Any attempt at engaging with the professional “industry” was the same.  There was this innate incompatibility that ran through me when I tried to work with such things.  I found that lots of people can be good at many things, but few involved in music are there for creative reasons.  They may say they are.  They may talk as though they are, wear the clothes as though they are and make the friends that suggest that they are.  But when push comes to shove, they’re invited to the party on reasons other than merit; and all the artistic integrity in the world isn’t enough to hammer through the thick skin of artifice and clique-iness that exists in a scene that distrusts anything it doesn’t already know or feel familiar with.  The only way in, is via people – and that takes a certain talent that isn’t necessarily related to making good music.  The same can be said of business as a whole:  it’s not what you know, but who you know that grants you the exposure you need to make a living.

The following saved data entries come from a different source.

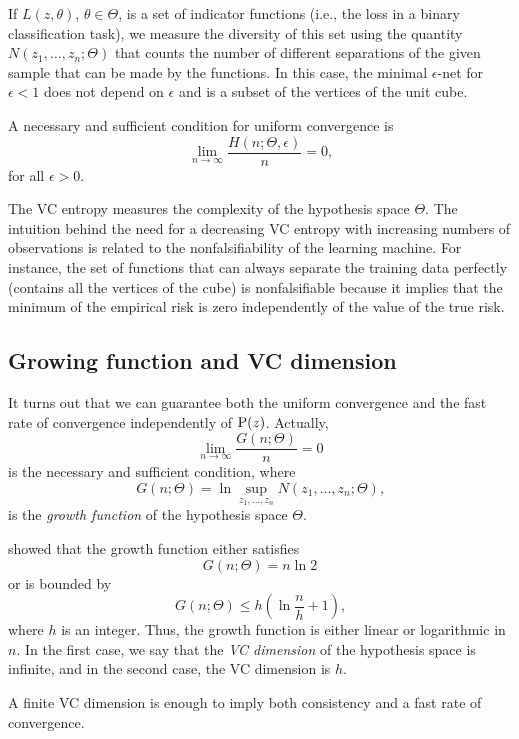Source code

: If $L(z, \theta)$, $\theta \in \Theta$, is a set of indicator functions (i.e., the loss in a binary
classification task),  we measure the diversity of this set using the quantity $N(z_1,
\dots, z_n; \Theta)$ that counts the number of different separations of the given sample
that can be made by the functions.  In this case, the minimal $\epsilon$-net for $\epsilon < 1$
does not depend on $\epsilon$ and is a subset of the vertices of the unit cube.

A necessary and sufficient condition for uniform convergence is
\begin{equation}
  \label{eq:uniform-convergence}
  \lim_{n \to \infty} \frac{H(n; \Theta, \epsilon)}{n} = 0\text{,}
\end{equation}
for all $\epsilon > 0$.

The VC entropy measures the complexity of the hypothesis space $\Theta$.  The intuition
behind the need for a decreasing VC entropy with increasing numbers of observations is
related to the nonfalsifiability of the learning machine.  For instance, the set of
functions that can always separate the training data perfectly (contains all the vertices
of the cube) is nonfalsifiable because
it implies that the minimum of the empirical risk is zero independently of the value of
the true risk.

\subsection{Growing function and VC dimension}
\label{sub:vc-dimension}

It turns out that we can guarantee both the uniform convergence and the fast rate of
convergence independently of $\operatorname{P}(z)$.  Actually,
\[
  \lim_{n \to \infty} \frac{G(n; \Theta)}{n} = 0
\]
is the necessary and sufficient condition, where
\[
  G(n; \Theta) = \ln \sup_{z_1, \dots, z_n} N(z_1, \dots, z_n; \Theta)\text{,}
\]
is the \emph{growth function} of the hypothesis space $\Theta$.

\textcite{Vapnik1968} showed that the growth function either
satisfies
\[
  G(n; \Theta) = n \ln 2
\]
or is bounded by
\[
  G(n; \Theta) \leq h \left( \ln \frac{n}{h} + 1 \right)\text{,}
\]
where $h$ is an integer.  Thus, the growth function is either linear or logarithmic in
$n$.  In the first case, we say that the \emph{VC dimension} of the hypothesis space is
infinite, and in the second case, the VC dimension is $h$.

A finite VC dimension is enough to imply both consistency and a fast rate of convergence.

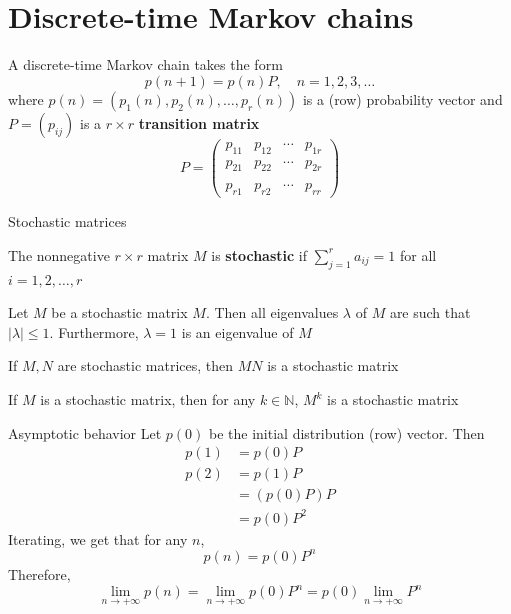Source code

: \documentclass[aspectratio=169]{beamer}
\begin{document}
\section{Discrete-time Markov chains}

\begin{frame}
A discrete-time Markov chain takes the form
\[
p(n+1)=p(n)P, \quad n=1,2,3,\dots
\]
where $p(n)=(p_1(n),p_{2}(n),\dots , p_r(n))$ is a (row) probability vector and $P=(p_{ij})$ is a $r\times r$ \textbf{transition matrix}
\[
P=
\begin{pmatrix}
p_{11} & p_{12} & \cdots & p_{1r} \\
p_{21} & p_{22} & \cdots & p_{2r} \\
&&& \\
p_{r1} & p_{r2} & \cdots & p_{rr}
\end{pmatrix}
\]
\end{frame}

\begin{frame}{Stochastic matrices}
\begin{definition}
    The nonnegative $r\times r$ matrix $M$ is \textbf{stochastic} if $\sum_{j=1}^ra_{ij}=1$ for all $i=1,2,\dots, r$    
\end{definition}
\vfill
\begin{definition}
Let $M$ be a stochastic matrix $M$. Then all eigenvalues $\lambda$ of $M$ are such that $|\lambda|\leq 1$. Furthermore, $\lambda =1$ is an eigenvalue of $M$
\end{definition}
\vfill
\begin{theorem}
    If $M,N$ are stochastic matrices, then $MN$ is a stochastic matrix
\end{theorem}
\vfill
\begin{theorem}
    If $M$ is a stochastic matrix, then for any $k\in\mathbb{N}$, $M^k$ is a stochastic matrix
\end{theorem}
\end{frame}

\begin{frame}{Asymptotic behavior}
    Let $p(0)$ be the initial distribution (row) vector. Then
\begin{align*}
p(1) &= p(0)P \\
p(2) &= p(1)P\\
&= (p(0)P)P \\
&= p(0)P^2
\end{align*}
Iterating, we get that for any $n$,
$$
p(n)=p(0)P^n
$$
Therefore, 
$$
\lim_{n\rightarrow +\infty}p(n)=\lim_{n\rightarrow +\infty}p(0)P^n=p(0)\lim_{n\rightarrow +\infty}P^n
$$
\end{frame}
\end{document}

At one point during my final furlong in Newcastle, I was in talks with a business that pairedproducer-songwriters with emerging artists.  I thought it might be a good idea to turn what talents and experience I had in the field to good, commercial use.  It ended up with these two middle-aged business men talking a lot about X Factor finalists in Serbia, and criticising the vocals on an old My Attorney track.  I felt violated; I knew in my heart that the work I’d done was – for the most part – good.  Inviting these clowns into my life to grope me and leave without so much as a follow up phone call was humiliating.  Again, it was Life’s way of saying that I was going about things the wrong way.  Something as precious as singing is not designed to be grafted onto the mechanics of a business that is just looking for the next corporate consultancy payday, masquerading as some "workshop" or "enterprise programme".

Make the sign of the cross, and walk away.  Which was difficult, because I never wanted to be a hobbyist.  For me it was a life thing.  So you have to step back, and reappraise it all.  Work out how you are going to do what it is you want to do, outside of anyone else’s system.  Because once you start playing by someone else’s rules, you’re fucked.